Sometimes the best responses I’ve received is just an affirmation of love. Telling someone that you value them and that you love and care for them goes a long way.

Find your detox 🔗

Your “detox” activity depends on you. Everyone has a different form of what helps remove them from the negative emotion and feelings. The purpose of detoxing is to give yourself a chance to separate from what’s providing the stress and to step away, even if for a short while. Usually, one of the best first steps is unplugging from the laptop, the phone, or other digital ties. Some time off from the grind will help you to refocus and bring your mind to a better place.

For example, some of my detox activities are listening to the right music and taking a walk. My music might be my best therapy. Sometimes it’s having a conversation with a close friend about something completely random. Other times, it’s writing a few lines into a notebook. What the activity is depends on you. But it’s important to find those positive, uplifting experiences and remember them when your vision becomes cloudy.

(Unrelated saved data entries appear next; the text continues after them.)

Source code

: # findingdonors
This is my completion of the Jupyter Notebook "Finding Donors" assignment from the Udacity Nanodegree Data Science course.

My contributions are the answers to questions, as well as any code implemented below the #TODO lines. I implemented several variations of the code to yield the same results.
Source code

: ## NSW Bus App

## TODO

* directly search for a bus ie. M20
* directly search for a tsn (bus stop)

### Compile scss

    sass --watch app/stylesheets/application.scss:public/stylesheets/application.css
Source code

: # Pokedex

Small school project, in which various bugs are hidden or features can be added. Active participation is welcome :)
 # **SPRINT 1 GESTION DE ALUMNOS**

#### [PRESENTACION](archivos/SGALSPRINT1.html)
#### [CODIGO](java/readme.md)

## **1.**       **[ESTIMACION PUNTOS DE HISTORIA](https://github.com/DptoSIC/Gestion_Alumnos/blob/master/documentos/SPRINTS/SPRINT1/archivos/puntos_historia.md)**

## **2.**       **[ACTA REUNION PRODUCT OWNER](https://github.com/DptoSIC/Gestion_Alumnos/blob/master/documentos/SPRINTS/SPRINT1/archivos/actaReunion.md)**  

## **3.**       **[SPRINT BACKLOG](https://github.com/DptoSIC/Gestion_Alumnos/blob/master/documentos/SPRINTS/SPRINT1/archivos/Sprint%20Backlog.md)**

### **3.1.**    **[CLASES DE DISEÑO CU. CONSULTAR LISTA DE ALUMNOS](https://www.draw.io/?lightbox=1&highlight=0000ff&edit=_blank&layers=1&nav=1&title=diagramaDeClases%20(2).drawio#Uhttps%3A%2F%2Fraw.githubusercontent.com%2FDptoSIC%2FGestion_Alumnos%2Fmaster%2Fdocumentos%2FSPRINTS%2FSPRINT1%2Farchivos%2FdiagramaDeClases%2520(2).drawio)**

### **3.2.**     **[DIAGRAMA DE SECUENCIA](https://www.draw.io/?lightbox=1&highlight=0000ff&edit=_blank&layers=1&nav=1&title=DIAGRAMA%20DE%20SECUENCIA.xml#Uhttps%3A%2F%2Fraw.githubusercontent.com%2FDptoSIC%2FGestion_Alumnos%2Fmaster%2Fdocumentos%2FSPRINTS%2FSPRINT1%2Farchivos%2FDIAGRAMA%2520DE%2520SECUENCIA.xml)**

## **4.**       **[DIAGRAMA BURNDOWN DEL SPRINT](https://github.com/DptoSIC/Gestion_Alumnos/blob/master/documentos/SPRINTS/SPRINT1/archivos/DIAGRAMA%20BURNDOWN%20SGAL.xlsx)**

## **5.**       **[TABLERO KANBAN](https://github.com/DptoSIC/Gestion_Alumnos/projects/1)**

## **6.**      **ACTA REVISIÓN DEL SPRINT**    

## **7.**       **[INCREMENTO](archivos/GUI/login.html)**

Look up, even if it feels wrong 🔗

One of the things that I’ve started to practice is persuading my mind how to think. Even when everything looks or feels completely awful, I make myself look up. I tell myself that I’m feeling good, and I make myself genuinely believe it. I put my entire faith into that positive energy, of what I know things should be. It’s a challenge. It’s not easy. I can’t always do it. But it’s an art of persuasion. And with any art, it takes practice.

The challenge is to sincerely look for the positivity and happy emotions that are around you. You have to tune yourself to the same emotional frequency as the positive energy. Like a radio signal, you have to turn your channel to receive that positive energy and emotion. And if you’re ready to receive, it will present itself.

In the more difficult times, this is the hardest advice to follow. The negative thoughts creep back into your mind. But recognition is key. To see and identify those thoughts and consciously acknowledge them for what they are is the first step. After identifying the negative energy, you have to turn your own channel. Instead of thinking, “I don’t want to feel that way,” think of the way you do want to feel. Think of the positive energy, emotions, experiences, or memories. Tell yourself, “I want to feel this way,” or “I want to feel good.” Even if it seems trivial and impossible, invest your energy and focus into attracting that positive energy. If you convince yourself that it’s there and you are going to find it, circumstances change. They have a strange way of working themselves out. But you have to know what you want.

Even when it feels like you’re in an emotional headlock straight to the ground, twist a little more to look up. At the sun, the light. The positive emotions and energy in life. And keep looking up.

Remember what’s good 🔗

Depression isn’t a one-time illness. You don’t have a revelation one magical day and are suddenly “cured” of depression. It’s a cycle, with ups and downs. It requires balance and powerful support systems to stave off its hardest moments. The first step is recognizing the tug-of-war and identifying when things start to feel wrong. Make the steps to pull back from the things that bring the negative thoughts and energy. Remember what you do want and how you want to feel. Remember what’s good.

It took me a long time to write this. For six or seven years, I’ve tried to find the right words. But what I realized is that if I wait for the right words, I’ll wait forever. Even with the advice I gave, I’m not perfect and I’m not always able to fight it every time. This is something I actively live with. I have good days and I have bad days. The bad days are what brought me to write this in the first place. But the sun always comes up, one way or another. That’s what I always have to remind myself.

There are many stories out there. But this one is mine. Thank you.